Secretário-geral da Comab, Cassiano Moreno afirmou que a maçonaria atual deve “honrar o legado” das gerações anteriores, atuando em um Brasil “cheio de desafios, que ainda convive com desigualdades, violência, intolerância, corrupção, pobreza e a dificuldade de convivermos com quem pensa diferente de nós”.

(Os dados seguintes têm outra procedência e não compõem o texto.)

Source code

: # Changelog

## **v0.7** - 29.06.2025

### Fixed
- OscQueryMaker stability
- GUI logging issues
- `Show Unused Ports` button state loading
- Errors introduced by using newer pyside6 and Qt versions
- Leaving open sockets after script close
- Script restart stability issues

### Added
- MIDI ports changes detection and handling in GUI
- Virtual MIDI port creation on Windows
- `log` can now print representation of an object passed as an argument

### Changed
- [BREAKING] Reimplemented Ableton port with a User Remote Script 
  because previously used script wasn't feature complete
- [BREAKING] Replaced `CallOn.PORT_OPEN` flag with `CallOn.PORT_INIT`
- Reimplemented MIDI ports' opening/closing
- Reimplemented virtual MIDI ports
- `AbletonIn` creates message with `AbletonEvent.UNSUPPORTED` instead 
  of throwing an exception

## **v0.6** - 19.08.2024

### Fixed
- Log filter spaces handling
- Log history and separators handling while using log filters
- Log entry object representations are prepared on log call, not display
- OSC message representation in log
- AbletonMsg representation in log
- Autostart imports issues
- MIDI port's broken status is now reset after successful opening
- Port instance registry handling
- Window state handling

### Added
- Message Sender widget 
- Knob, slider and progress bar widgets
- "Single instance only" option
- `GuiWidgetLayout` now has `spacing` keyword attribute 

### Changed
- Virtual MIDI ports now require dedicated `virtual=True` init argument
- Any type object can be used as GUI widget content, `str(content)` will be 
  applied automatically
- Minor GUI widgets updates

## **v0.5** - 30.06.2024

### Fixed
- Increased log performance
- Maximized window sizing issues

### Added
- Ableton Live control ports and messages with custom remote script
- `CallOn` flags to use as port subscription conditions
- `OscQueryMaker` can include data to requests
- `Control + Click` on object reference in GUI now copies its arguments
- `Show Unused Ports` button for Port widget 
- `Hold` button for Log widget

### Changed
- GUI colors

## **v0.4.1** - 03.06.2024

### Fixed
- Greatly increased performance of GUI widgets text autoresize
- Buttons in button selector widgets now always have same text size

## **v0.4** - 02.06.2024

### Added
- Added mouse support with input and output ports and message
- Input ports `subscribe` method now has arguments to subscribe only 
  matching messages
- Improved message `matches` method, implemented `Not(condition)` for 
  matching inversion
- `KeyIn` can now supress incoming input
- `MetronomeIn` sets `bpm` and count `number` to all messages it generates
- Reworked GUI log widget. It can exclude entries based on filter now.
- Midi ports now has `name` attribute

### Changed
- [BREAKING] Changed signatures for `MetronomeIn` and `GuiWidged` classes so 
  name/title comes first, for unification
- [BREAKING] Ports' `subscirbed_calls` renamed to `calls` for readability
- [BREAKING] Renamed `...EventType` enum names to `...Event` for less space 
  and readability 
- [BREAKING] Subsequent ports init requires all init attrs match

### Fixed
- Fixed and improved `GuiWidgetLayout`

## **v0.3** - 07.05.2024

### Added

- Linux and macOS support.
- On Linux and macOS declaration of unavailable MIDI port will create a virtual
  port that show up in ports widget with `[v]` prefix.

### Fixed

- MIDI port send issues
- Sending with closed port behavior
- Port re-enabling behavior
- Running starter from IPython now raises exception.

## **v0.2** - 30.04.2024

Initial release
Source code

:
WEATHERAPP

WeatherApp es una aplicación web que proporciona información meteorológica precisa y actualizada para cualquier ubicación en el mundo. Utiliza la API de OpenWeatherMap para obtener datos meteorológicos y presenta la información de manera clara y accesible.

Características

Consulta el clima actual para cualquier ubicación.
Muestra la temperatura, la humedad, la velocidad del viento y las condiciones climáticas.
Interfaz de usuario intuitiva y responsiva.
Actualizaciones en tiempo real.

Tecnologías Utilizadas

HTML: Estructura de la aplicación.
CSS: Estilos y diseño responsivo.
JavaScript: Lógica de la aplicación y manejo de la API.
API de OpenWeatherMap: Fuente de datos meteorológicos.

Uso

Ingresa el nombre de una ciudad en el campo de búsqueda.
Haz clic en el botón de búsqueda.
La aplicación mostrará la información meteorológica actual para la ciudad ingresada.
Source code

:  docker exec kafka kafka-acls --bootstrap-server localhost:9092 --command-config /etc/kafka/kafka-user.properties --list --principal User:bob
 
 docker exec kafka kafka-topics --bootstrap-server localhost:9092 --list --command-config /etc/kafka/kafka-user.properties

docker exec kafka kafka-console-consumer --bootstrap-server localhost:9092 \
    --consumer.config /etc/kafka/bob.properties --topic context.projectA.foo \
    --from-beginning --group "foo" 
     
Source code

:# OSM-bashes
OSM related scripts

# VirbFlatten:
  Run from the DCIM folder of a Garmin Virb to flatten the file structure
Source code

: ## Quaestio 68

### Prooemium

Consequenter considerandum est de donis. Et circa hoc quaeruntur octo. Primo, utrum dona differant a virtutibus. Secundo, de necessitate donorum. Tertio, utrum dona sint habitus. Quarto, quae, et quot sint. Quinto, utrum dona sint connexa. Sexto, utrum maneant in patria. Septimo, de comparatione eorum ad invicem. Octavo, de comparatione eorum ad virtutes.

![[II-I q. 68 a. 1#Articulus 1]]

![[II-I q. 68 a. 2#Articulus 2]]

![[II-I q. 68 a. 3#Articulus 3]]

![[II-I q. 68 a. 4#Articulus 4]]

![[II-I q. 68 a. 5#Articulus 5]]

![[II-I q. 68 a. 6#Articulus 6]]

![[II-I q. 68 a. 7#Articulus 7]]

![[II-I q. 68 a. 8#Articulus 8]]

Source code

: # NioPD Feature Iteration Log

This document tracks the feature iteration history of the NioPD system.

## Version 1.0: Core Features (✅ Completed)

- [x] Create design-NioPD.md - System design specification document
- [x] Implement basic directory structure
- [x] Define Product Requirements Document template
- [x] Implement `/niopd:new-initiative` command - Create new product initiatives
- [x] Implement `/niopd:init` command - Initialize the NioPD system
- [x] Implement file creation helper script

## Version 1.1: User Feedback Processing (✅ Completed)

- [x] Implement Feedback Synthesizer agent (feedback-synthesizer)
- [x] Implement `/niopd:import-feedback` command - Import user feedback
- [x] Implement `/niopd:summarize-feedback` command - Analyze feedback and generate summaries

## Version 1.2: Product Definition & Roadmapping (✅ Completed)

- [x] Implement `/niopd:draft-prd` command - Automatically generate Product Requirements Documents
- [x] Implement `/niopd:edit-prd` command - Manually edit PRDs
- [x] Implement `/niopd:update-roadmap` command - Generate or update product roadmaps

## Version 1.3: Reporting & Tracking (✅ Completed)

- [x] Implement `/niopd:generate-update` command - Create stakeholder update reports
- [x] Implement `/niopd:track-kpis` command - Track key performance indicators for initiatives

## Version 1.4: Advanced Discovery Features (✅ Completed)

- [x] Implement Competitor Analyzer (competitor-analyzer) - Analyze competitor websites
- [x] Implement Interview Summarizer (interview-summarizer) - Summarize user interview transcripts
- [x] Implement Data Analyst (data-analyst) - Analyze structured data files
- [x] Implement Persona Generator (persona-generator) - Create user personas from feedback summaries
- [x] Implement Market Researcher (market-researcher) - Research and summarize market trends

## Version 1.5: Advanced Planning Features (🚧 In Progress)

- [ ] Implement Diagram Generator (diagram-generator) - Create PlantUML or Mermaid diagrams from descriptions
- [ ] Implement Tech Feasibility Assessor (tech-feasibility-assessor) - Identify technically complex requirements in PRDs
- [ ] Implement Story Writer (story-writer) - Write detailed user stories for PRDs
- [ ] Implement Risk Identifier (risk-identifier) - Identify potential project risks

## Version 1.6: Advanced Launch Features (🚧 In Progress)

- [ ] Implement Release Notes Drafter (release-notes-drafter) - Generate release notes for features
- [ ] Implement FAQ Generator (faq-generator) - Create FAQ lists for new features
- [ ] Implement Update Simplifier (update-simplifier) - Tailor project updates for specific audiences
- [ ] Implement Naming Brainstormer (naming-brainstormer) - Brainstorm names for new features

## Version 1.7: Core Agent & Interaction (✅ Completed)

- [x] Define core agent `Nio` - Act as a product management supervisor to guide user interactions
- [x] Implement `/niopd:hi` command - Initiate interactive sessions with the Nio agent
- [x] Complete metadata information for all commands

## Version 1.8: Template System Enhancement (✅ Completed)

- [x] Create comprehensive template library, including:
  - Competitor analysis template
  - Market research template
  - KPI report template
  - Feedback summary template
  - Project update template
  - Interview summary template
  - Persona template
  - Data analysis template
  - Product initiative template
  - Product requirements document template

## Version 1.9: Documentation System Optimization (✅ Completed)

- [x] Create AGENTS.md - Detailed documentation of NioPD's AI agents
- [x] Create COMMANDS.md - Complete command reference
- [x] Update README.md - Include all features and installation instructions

Adalberto Alízio Eyng, grão-mestre geral adjunto do GOB, afirmou que ser maçom é “ser amante da virtude, da sabedoria e da justiça, é estender a mão a quem sofre, é ser voz diante da injustiça, cultivar a harmonia das famílias e, em especial, promover a concórdia entre os homens”. Presidente da CMSB e grão-mestre da Grande Loja Maçônica do Distrito Federal, Cassiano Teixeira de Morais saudou a união dos representantes da maçonaria brasileira e disse que a instituição está associada não só a grandes transformações sociais, mas também individuais.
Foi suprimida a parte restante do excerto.